■ YOUR OBJECTIVE
Give only the number of lines in the following entries where "folder" appears.

Stored data:
◆ ◆ ◆

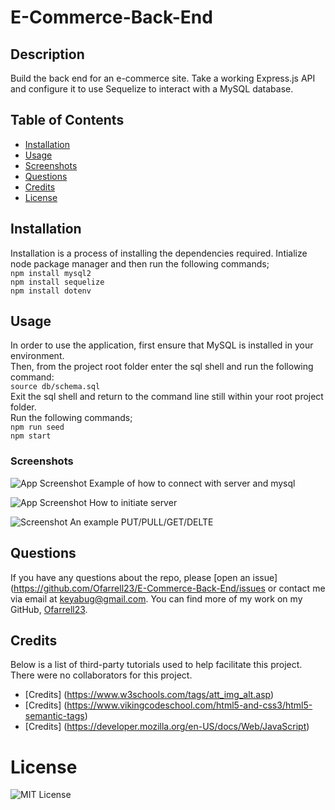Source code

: # E-Commerce-Back-End

## Description 

Build the back end for an e-commerce site. Take a working Express.js API and configure it to use Sequelize to interact with a MySQL database.

## Table of Contents 

* [Installation](#installation)
* [Usage](#usage)
* [Screenshots](#screenshots)
* [Questions](#questions)
* [Credits](#credits)
* [License](#license)


## Installation

Installation is a process of installing the dependencies required.
Intialize node package manager and then run the following commands;  
`npm install mysql2`   
`npm install sequelize`   
`npm install dotenv`   

## Usage 

In order to use the application, first ensure that MySQL is installed in your environment.    
Then, from the project root folder enter the sql shell and run the following command:          
`source db/schema.sql`        
Exit the sql shell and return to the command line still within your root project folder.      
Run the following commands;          
`npm run seed`    
`npm start`    


### Screenshots
![App Screenshot]()
Example of how to connect with server and mysql

![App Screenshot]()
How to initiate server

![Screenshot]()
An example PUT/PULL/GET/DELTE

## Questions
If you have any questions about the repo, please [open an issue](https://github.com/Ofarrell23/E-Commerce-Back-End/issues or contact me via email at keyabug@gmail.com. You can find more of my work on my GitHub, [Ofarrell23](https://github.com/Ofarrell23/).
    
## Credits
Below is a list of third-party tutorials used to help facilitate this project. There were no collaborators for this project.

* [Credits] (https://www.w3schools.com/tags/att_img_alt.asp)
* [Credits] (https://www.vikingcodeschool.com/html5-and-css3/html5-semantic-tags)
* [Credits] (https://developer.mozilla.org/en-US/docs/Web/JavaScript)

# License
![MIT License](https://img.shields.io/badge/license-MIT-green)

◆ ◆ ◆

■ ANSWER
2